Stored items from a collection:

━━━━

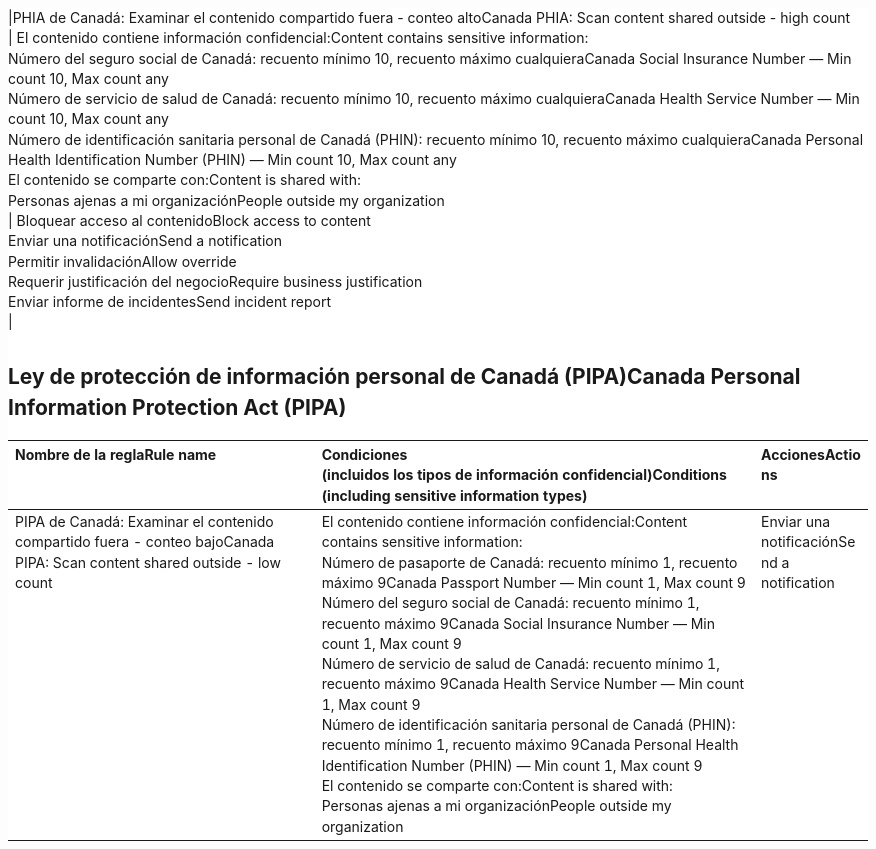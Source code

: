 |<span data-ttu-id="6d1d6-285">PHIA de Canadá: Examinar el contenido compartido fuera - conteo alto</span><span class="sxs-lookup"><span data-stu-id="6d1d6-285">Canada PHIA: Scan content shared outside - high count</span></span>  <br/> | <span data-ttu-id="6d1d6-286">El contenido contiene información confidencial:</span><span class="sxs-lookup"><span data-stu-id="6d1d6-286">Content contains sensitive information:</span></span>  <br/>  <span data-ttu-id="6d1d6-287">Número del seguro social de Canadá: recuento mínimo 10, recuento máximo cualquiera</span><span class="sxs-lookup"><span data-stu-id="6d1d6-287">Canada Social Insurance Number — Min count 10, Max count any</span></span>  <br/>  <span data-ttu-id="6d1d6-288">Número de servicio de salud de Canadá: recuento mínimo 10, recuento máximo cualquiera</span><span class="sxs-lookup"><span data-stu-id="6d1d6-288">Canada Health Service Number — Min count 10, Max count any</span></span>  <br/>  <span data-ttu-id="6d1d6-289">Número de identificación sanitaria personal de Canadá (PHIN): recuento mínimo 10, recuento máximo cualquiera</span><span class="sxs-lookup"><span data-stu-id="6d1d6-289">Canada Personal Health Identification Number (PHIN) — Min count 10, Max count any</span></span>  <br/>  <span data-ttu-id="6d1d6-290">El contenido se comparte con:</span><span class="sxs-lookup"><span data-stu-id="6d1d6-290">Content is shared with:</span></span>  <br/>  <span data-ttu-id="6d1d6-291">Personas ajenas a mi organización</span><span class="sxs-lookup"><span data-stu-id="6d1d6-291">People outside my organization</span></span>  <br/> | <span data-ttu-id="6d1d6-292">Bloquear acceso al contenido</span><span class="sxs-lookup"><span data-stu-id="6d1d6-292">Block access to content</span></span>  <br/>  <span data-ttu-id="6d1d6-293">Enviar una notificación</span><span class="sxs-lookup"><span data-stu-id="6d1d6-293">Send a notification</span></span>  <br/>  <span data-ttu-id="6d1d6-294">Permitir invalidación</span><span class="sxs-lookup"><span data-stu-id="6d1d6-294">Allow override</span></span>  <br/>  <span data-ttu-id="6d1d6-295">Requerir justificación del negocio</span><span class="sxs-lookup"><span data-stu-id="6d1d6-295">Require business justification</span></span>  <br/>  <span data-ttu-id="6d1d6-296">Enviar informe de incidentes</span><span class="sxs-lookup"><span data-stu-id="6d1d6-296">Send incident report</span></span>  <br/> |
   
## <a name="canada-personal-information-protection-act-pipa"></a><span data-ttu-id="6d1d6-297">Ley de protección de información personal de Canadá (PIPA)</span><span class="sxs-lookup"><span data-stu-id="6d1d6-297">Canada Personal Information Protection Act (PIPA)</span></span>

|<span data-ttu-id="6d1d6-298">**Nombre de la regla**</span><span class="sxs-lookup"><span data-stu-id="6d1d6-298">**Rule name**</span></span>|<span data-ttu-id="6d1d6-299">**Condiciones <br/> (incluidos los tipos de información confidencial)**</span><span class="sxs-lookup"><span data-stu-id="6d1d6-299">**Conditions  <br/> (including sensitive information types)**</span></span>|<span data-ttu-id="6d1d6-300">**Acciones**</span><span class="sxs-lookup"><span data-stu-id="6d1d6-300">**Actions**</span></span>|
|:-----|:-----|:-----|
|<span data-ttu-id="6d1d6-301">PIPA de Canadá: Examinar el contenido compartido fuera - conteo bajo</span><span class="sxs-lookup"><span data-stu-id="6d1d6-301">Canada PIPA: Scan content shared outside - low count</span></span>  <br/> | <span data-ttu-id="6d1d6-302">El contenido contiene información confidencial:</span><span class="sxs-lookup"><span data-stu-id="6d1d6-302">Content contains sensitive information:</span></span>  <br/>  <span data-ttu-id="6d1d6-303">Número de pasaporte de Canadá: recuento mínimo 1, recuento máximo 9</span><span class="sxs-lookup"><span data-stu-id="6d1d6-303">Canada Passport Number — Min count 1, Max count 9</span></span>  <br/>  <span data-ttu-id="6d1d6-304">Número del seguro social de Canadá: recuento mínimo 1, recuento máximo 9</span><span class="sxs-lookup"><span data-stu-id="6d1d6-304">Canada Social Insurance Number — Min count 1, Max count 9</span></span>  <br/>  <span data-ttu-id="6d1d6-305">Número de servicio de salud de Canadá: recuento mínimo 1, recuento máximo 9</span><span class="sxs-lookup"><span data-stu-id="6d1d6-305">Canada Health Service Number — Min count 1, Max count 9</span></span>  <br/>  <span data-ttu-id="6d1d6-306">Número de identificación sanitaria personal de Canadá (PHIN): recuento mínimo 1, recuento máximo 9</span><span class="sxs-lookup"><span data-stu-id="6d1d6-306">Canada Personal Health Identification Number (PHIN) — Min count 1, Max count 9</span></span>  <br/>  <span data-ttu-id="6d1d6-307">El contenido se comparte con:</span><span class="sxs-lookup"><span data-stu-id="6d1d6-307">Content is shared with:</span></span>  <br/>  <span data-ttu-id="6d1d6-308">Personas ajenas a mi organización</span><span class="sxs-lookup"><span data-stu-id="6d1d6-308">People outside my organization</span></span>  <br/> |<span data-ttu-id="6d1d6-309">Enviar una notificación</span><span class="sxs-lookup"><span data-stu-id="6d1d6-309">Send a notification</span></span>  <br/> |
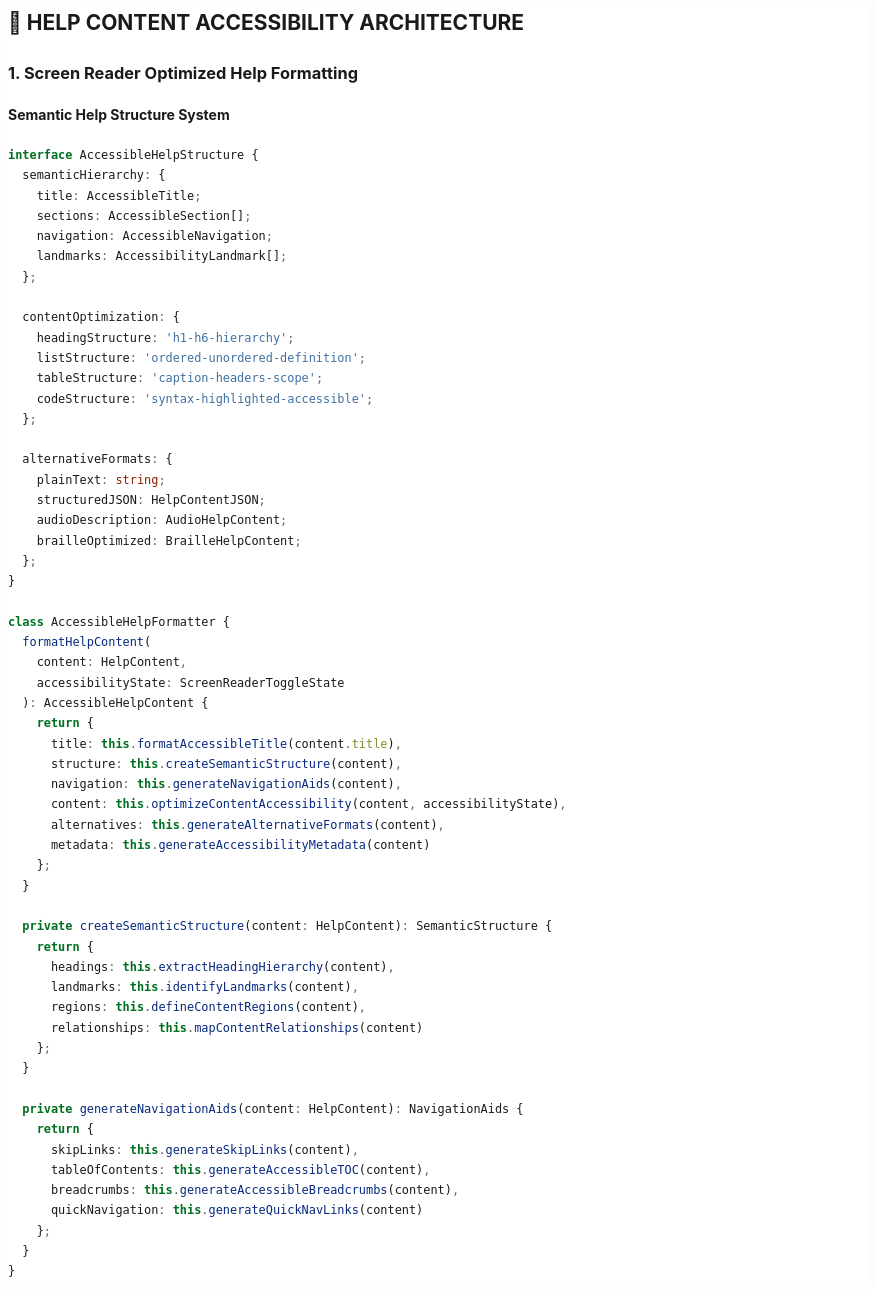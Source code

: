
## 🎨 HELP CONTENT ACCESSIBILITY ARCHITECTURE

### 1. Screen Reader Optimized Help Formatting

#### Semantic Help Structure System
```typescript
interface AccessibleHelpStructure {
  semanticHierarchy: {
    title: AccessibleTitle;
    sections: AccessibleSection[];
    navigation: AccessibleNavigation;
    landmarks: AccessibilityLandmark[];
  };
  
  contentOptimization: {
    headingStructure: 'h1-h6-hierarchy';
    listStructure: 'ordered-unordered-definition';
    tableStructure: 'caption-headers-scope';
    codeStructure: 'syntax-highlighted-accessible';
  };
  
  alternativeFormats: {
    plainText: string;
    structuredJSON: HelpContentJSON;
    audioDescription: AudioHelpContent;
    brailleOptimized: BrailleHelpContent;
  };
}

class AccessibleHelpFormatter {
  formatHelpContent(
    content: HelpContent, 
    accessibilityState: ScreenReaderToggleState
  ): AccessibleHelpContent {
    return {
      title: this.formatAccessibleTitle(content.title),
      structure: this.createSemanticStructure(content),
      navigation: this.generateNavigationAids(content),
      content: this.optimizeContentAccessibility(content, accessibilityState),
      alternatives: this.generateAlternativeFormats(content),
      metadata: this.generateAccessibilityMetadata(content)
    };
  }
  
  private createSemanticStructure(content: HelpContent): SemanticStructure {
    return {
      headings: this.extractHeadingHierarchy(content),
      landmarks: this.identifyLandmarks(content),
      regions: this.defineContentRegions(content),
      relationships: this.mapContentRelationships(content)
    };
  }
  
  private generateNavigationAids(content: HelpContent): NavigationAids {
    return {
      skipLinks: this.generateSkipLinks(content),
      tableOfContents: this.generateAccessibleTOC(content),
      breadcrumbs: this.generateAccessibleBreadcrumbs(content),
      quickNavigation: this.generateQuickNavLinks(content)
    };
  }
}
```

━━━━

Assignment: The output is the data above, repeated exactly, with pictures omitted.

Solution for this problem:
Source code

: |<span data-ttu-id="6d1d6-285">PHIA de Canadá: Examinar el contenido compartido fuera - conteo alto</span><span class="sxs-lookup"><span data-stu-id="6d1d6-285">Canada PHIA: Scan content shared outside - high count</span></span>  <br/> | <span data-ttu-id="6d1d6-286">El contenido contiene información confidencial:</span><span class="sxs-lookup"><span data-stu-id="6d1d6-286">Content contains sensitive information:</span></span>  <br/>  <span data-ttu-id="6d1d6-287">Número del seguro social de Canadá: recuento mínimo 10, recuento máximo cualquiera</span><span class="sxs-lookup"><span data-stu-id="6d1d6-287">Canada Social Insurance Number — Min count 10, Max count any</span></span>  <br/>  <span data-ttu-id="6d1d6-288">Número de servicio de salud de Canadá: recuento mínimo 10, recuento máximo cualquiera</span><span class="sxs-lookup"><span data-stu-id="6d1d6-288">Canada Health Service Number — Min count 10, Max count any</span></span>  <br/>  <span data-ttu-id="6d1d6-289">Número de identificación sanitaria personal de Canadá (PHIN): recuento mínimo 10, recuento máximo cualquiera</span><span class="sxs-lookup"><span data-stu-id="6d1d6-289">Canada Personal Health Identification Number (PHIN) — Min count 10, Max count any</span></span>  <br/>  <span data-ttu-id="6d1d6-290">El contenido se comparte con:</span><span class="sxs-lookup"><span data-stu-id="6d1d6-290">Content is shared with:</span></span>  <br/>  <span data-ttu-id="6d1d6-291">Personas ajenas a mi organización</span><span class="sxs-lookup"><span data-stu-id="6d1d6-291">People outside my organization</span></span>  <br/> | <span data-ttu-id="6d1d6-292">Bloquear acceso al contenido</span><span class="sxs-lookup"><span data-stu-id="6d1d6-292">Block access to content</span></span>  <br/>  <span data-ttu-id="6d1d6-293">Enviar una notificación</span><span class="sxs-lookup"><span data-stu-id="6d1d6-293">Send a notification</span></span>  <br/>  <span data-ttu-id="6d1d6-294">Permitir invalidación</span><span class="sxs-lookup"><span data-stu-id="6d1d6-294">Allow override</span></span>  <br/>  <span data-ttu-id="6d1d6-295">Requerir justificación del negocio</span><span class="sxs-lookup"><span data-stu-id="6d1d6-295">Require business justification</span></span>  <br/>  <span data-ttu-id="6d1d6-296">Enviar informe de incidentes</span><span class="sxs-lookup"><span data-stu-id="6d1d6-296">Send incident report</span></span>  <br/> |
   
## <a name="canada-personal-information-protection-act-pipa"></a><span data-ttu-id="6d1d6-297">Ley de protección de información personal de Canadá (PIPA)</span><span class="sxs-lookup"><span data-stu-id="6d1d6-297">Canada Personal Information Protection Act (PIPA)</span></span>

|<span data-ttu-id="6d1d6-298">**Nombre de la regla**</span><span class="sxs-lookup"><span data-stu-id="6d1d6-298">**Rule name**</span></span>|<span data-ttu-id="6d1d6-299">**Condiciones <br/> (incluidos los tipos de información confidencial)**</span><span class="sxs-lookup"><span data-stu-id="6d1d6-299">**Conditions  <br/> (including sensitive information types)**</span></span>|<span data-ttu-id="6d1d6-300">**Acciones**</span><span class="sxs-lookup"><span data-stu-id="6d1d6-300">**Actions**</span></span>|
|:-----|:-----|:-----|
|<span data-ttu-id="6d1d6-301">PIPA de Canadá: Examinar el contenido compartido fuera - conteo bajo</span><span class="sxs-lookup"><span data-stu-id="6d1d6-301">Canada PIPA: Scan content shared outside - low count</span></span>  <br/> | <span data-ttu-id="6d1d6-302">El contenido contiene información confidencial:</span><span class="sxs-lookup"><span data-stu-id="6d1d6-302">Content contains sensitive information:</span></span>  <br/>  <span data-ttu-id="6d1d6-303">Número de pasaporte de Canadá: recuento mínimo 1, recuento máximo 9</span><span class="sxs-lookup"><span data-stu-id="6d1d6-303">Canada Passport Number — Min count 1, Max count 9</span></span>  <br/>  <span data-ttu-id="6d1d6-304">Número del seguro social de Canadá: recuento mínimo 1, recuento máximo 9</span><span class="sxs-lookup"><span data-stu-id="6d1d6-304">Canada Social Insurance Number — Min count 1, Max count 9</span></span>  <br/>  <span data-ttu-id="6d1d6-305">Número de servicio de salud de Canadá: recuento mínimo 1, recuento máximo 9</span><span class="sxs-lookup"><span data-stu-id="6d1d6-305">Canada Health Service Number — Min count 1, Max count 9</span></span>  <br/>  <span data-ttu-id="6d1d6-306">Número de identificación sanitaria personal de Canadá (PHIN): recuento mínimo 1, recuento máximo 9</span><span class="sxs-lookup"><span data-stu-id="6d1d6-306">Canada Personal Health Identification Number (PHIN) — Min count 1, Max count 9</span></span>  <br/>  <span data-ttu-id="6d1d6-307">El contenido se comparte con:</span><span class="sxs-lookup"><span data-stu-id="6d1d6-307">Content is shared with:</span></span>  <br/>  <span data-ttu-id="6d1d6-308">Personas ajenas a mi organización</span><span class="sxs-lookup"><span data-stu-id="6d1d6-308">People outside my organization</span></span>  <br/> |<span data-ttu-id="6d1d6-309">Enviar una notificación</span><span class="sxs-lookup"><span data-stu-id="6d1d6-309">Send a notification</span></span>  <br/> |
Source code

:
## 🎨 HELP CONTENT ACCESSIBILITY ARCHITECTURE

### 1. Screen Reader Optimized Help Formatting

#### Semantic Help Structure System
```typescript
interface AccessibleHelpStructure {
  semanticHierarchy: {
    title: AccessibleTitle;
    sections: AccessibleSection[];
    navigation: AccessibleNavigation;
    landmarks: AccessibilityLandmark[];
  };
  
  contentOptimization: {
    headingStructure: 'h1-h6-hierarchy';
    listStructure: 'ordered-unordered-definition';
    tableStructure: 'caption-headers-scope';
    codeStructure: 'syntax-highlighted-accessible';
  };
  
  alternativeFormats: {
    plainText: string;
    structuredJSON: HelpContentJSON;
    audioDescription: AudioHelpContent;
    brailleOptimized: BrailleHelpContent;
  };
}

class AccessibleHelpFormatter {
  formatHelpContent(
    content: HelpContent, 
    accessibilityState: ScreenReaderToggleState
  ): AccessibleHelpContent {
    return {
      title: this.formatAccessibleTitle(content.title),
      structure: this.createSemanticStructure(content),
      navigation: this.generateNavigationAids(content),
      content: this.optimizeContentAccessibility(content, accessibilityState),
      alternatives: this.generateAlternativeFormats(content),
      metadata: this.generateAccessibilityMetadata(content)
    };
  }
  
  private createSemanticStructure(content: HelpContent): SemanticStructure {
    return {
      headings: this.extractHeadingHierarchy(content),
      landmarks: this.identifyLandmarks(content),
      regions: this.defineContentRegions(content),
      relationships: this.mapContentRelationships(content)
    };
  }
  
  private generateNavigationAids(content: HelpContent): NavigationAids {
    return {
      skipLinks: this.generateSkipLinks(content),
      tableOfContents: this.generateAccessibleTOC(content),
      breadcrumbs: this.generateAccessibleBreadcrumbs(content),
      quickNavigation: this.generateQuickNavLinks(content)
    };
  }
}
```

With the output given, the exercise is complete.